Cars, airplanes, trucks--anything with an engine--always interested my Dad. He actually liked working on them himself, even though he always could have afforded having someone else do it for him. Once, he was working on a Ford Thunderbird we owned and he seriously cut two of his fingers. Thoughtful and kind as he was, he held his fingers together with his other hand and went to a neighbor and asked to be driven to the hospital. He didn't want to frighten my mother. When he was settled at the Emergency Room, the neighbor then came over and told my mother. When Mom arrived at the ER to check on him, her face was so white they almost admitted her instead of my Dad.
We were at the doctor recently for my Dad's three-month checkup and after the doctor had told him how healthy he was--blood pressure, blood oxygenation, weight, all the rest--he asked the doctor if it might be okay for him to drive again. My mother and I looked at each other with seriously raised eyebrows.
"No driving," his doctor wrote on a pad for my now-totally deaf, Alzheimer's afflicted father.
"Well, I knew you were going to say that," said my Dad, "but I thought I should at least ask."
When I told the story recently about having the firemen take my father upstairs to my apartment, and the confusion that resulted, my sister said it made her sad, because the Old Dad is gone.
Well, she's only right in part, I think. And anyway: some things about the Old Dad were somewhat challenging. I remember very distinctly how the Old Dad once gave one of my boyfriends a tour of the City of Palo Alto Sewage Treatment Plant, primary, secondary and tertiary systems included, and how I wanted to disappear into San Francisco Bay as he discussed how the effluent was treated, in colorful detail. That was the Old Dad, all right.

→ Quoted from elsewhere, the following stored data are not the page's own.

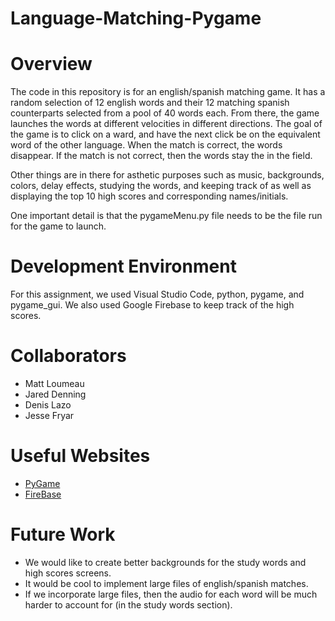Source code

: # Language-Matching-Pygame

# Overview

The code in this repository is for an english/spanish matching game.  It has a random selection of 12 english words and their 12 matching spanish counterparts
selected from a pool of 40 words each.  From there, the game launches the words at different velocities in different directions.  The goal of the game
is to click on a ward, and have the next click be on the equivalent word of the other language.  When the match is correct, the words disappear. If the match
is not correct, then the words stay the in the field.

Other things are in there for asthetic purposes such as music, backgrounds, colors, delay effects, studying the words, and keeping track of as well as displaying the
top 10 high scores and corresponding names/initials.

One important detail is that the pygameMenu.py file needs to be the file run for the game to launch.

# Development Environment

For this assignment, we used Visual Studio Code, python, pygame, and pygame_gui. We also used Google Firebase to keep track of the high scores.

# Collaborators

* Matt Loumeau
* Jared Denning
* Denis Lazo
* Jesse Fryar

# Useful Websites

* [PyGame](https://www.pygame.org/news)
* [FireBase](https://firebase.google.com/)

# Future Work

* We would like to create better backgrounds for the study words and high scores screens.
* It would be cool to implement large files of english/spanish matches.
* If we incorporate large files, then the audio for each word will be much harder to account for (in the study words section).
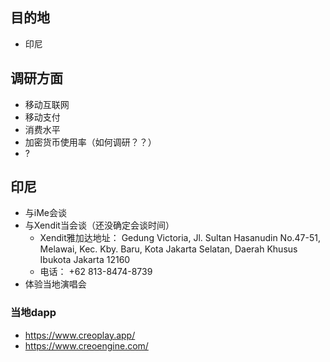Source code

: <!--
 * @Author: yqq
 * @Email: youngqqcn@gmail.com
 * @Date: 2023-01-29 19:06:26
 * @Description: file content
-->

## 目的地

- 印尼

## 调研方面

- 移动互联网
- 移动支付
- 消费水平
- 加密货币使用率（如何调研？？）
- ?


## 印尼

- 与iMe会谈
- 与Xendit当会谈（还没确定会谈时间）
  - Xendit雅加达地址： Gedung Victoria, Jl. Sultan Hasanudin No.47-51, Melawai, Kec. Kby. Baru, Kota Jakarta Selatan, Daerah Khusus Ibukota Jakarta 12160
  - 电话： +62 813-8474-8739
- 体验当地演唱会


### 当地dapp

- https://www.creoplay.app/
- https://www.creoengine.com/

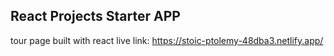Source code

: ## React Projects Starter APP
 tour page built with react 
 live link: https://stoic-ptolemy-48dba3.netlify.app/
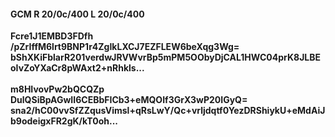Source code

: #### GCM R 20/0c/400 L 20/0c/400
**Fcre1J1EMBD3FDfh**<br/>**/pZrIffM6lrt9BNP1r4ZgIkLXCJ7EZFLEW6beXqg3Wg=**<br/>**bShXKiFblarR201verdwJRVWvrBp5mPM5OObyDjCAL1HWC04prK8JLBEoIvZoYXaCr8pWAxt2+nRhkls...**<br/><br/>
**m8HIvovPw2bQCQZp**<br/>**DulQSiBpAGwII6CEBbFICb3+eMQOIf3GrX3wP20IGyQ=**<br/>**sna2/hC00vvSfZZqusVimsl+qRsLwY/Qc+vrljdqtf0YezDRShiykU+eMdAiJb9odeigxFR2gK/kT0oh...**
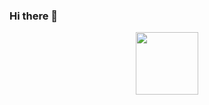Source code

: ### Hi there 👋

<div id="header" align="center">
<img src="https://media.giphy.com/media/v1.Y2lkPTc5MGI3NjExZzVybWgwanFtaHloeGJreHVnZWthbm95Z3pybHFxdHhoZGdvcTBkMyZlcD12MV9pbnRlcm5hbF9naWZfYnlfaWQmY3Q9Zw/nzCDqg3pNqg7K/giphy.gif" width="100"/>
</div>

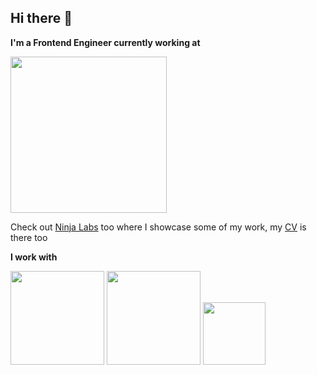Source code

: ## Hi there 👋

**I'm a Frontend Engineer currently working at**

<img src="https://q-cf.bstatic.com/static/img/bcom_logo_blue_bg/f12f834e849b2a7f752a14b2598a6ddfeda1e713.svg" width="250">

Check out [Ninja Labs](https://ninja-labs.com/) too where I showcase some of my work, my [CV](https://ninja-labs.com/cv) is there too

**I work with**

<span><img src="https://blog.wildix.com/wp-content/uploads/2020/06/react-logo.jpg" width="150"></span>
<span><img src="https://i2.wp.com/blog.logrocket.com/wp-content/uploads/2019/10/nodejs.png?fit=1240%2C700&ssl=1" width="150"></span>
<span><img src="https://seeklogo.com/images/A/amazon-web-services-aws-logo-6C2E3DCD3E-seeklogo.com.png" width="100"></span>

And the one we have now hasn't left that guy behind entirely. He still remembers the engine power of his old Jaguar XKE, and how it felt when you shifted it into fourth gear and it leaped ahead on the freeway.
And dementia or not, he still wants that feeling again and still wants to drive a car, God forbid. Fortunately he never mentions the sewage treatment plant, which he helped design and where he spent the last part of his career. But he still remembers he loves us, something the Old Dad was much more reticent about than he was about sewage. I didn't make it over to see him yesterday, because a friend of mine is very ill, and today Mom called to say Dad wanted to know if I was okay and wanted me to come over as soon as possible.
For every time in life there are compensations. I miss the Old Dad too. But I'm learning to love the New Dad just as much for whatever time we have left to love him.
I had a new camera one Christmas and got Dad to pose for these pictures. He looked so happy--not always a look you saw on Dad's face.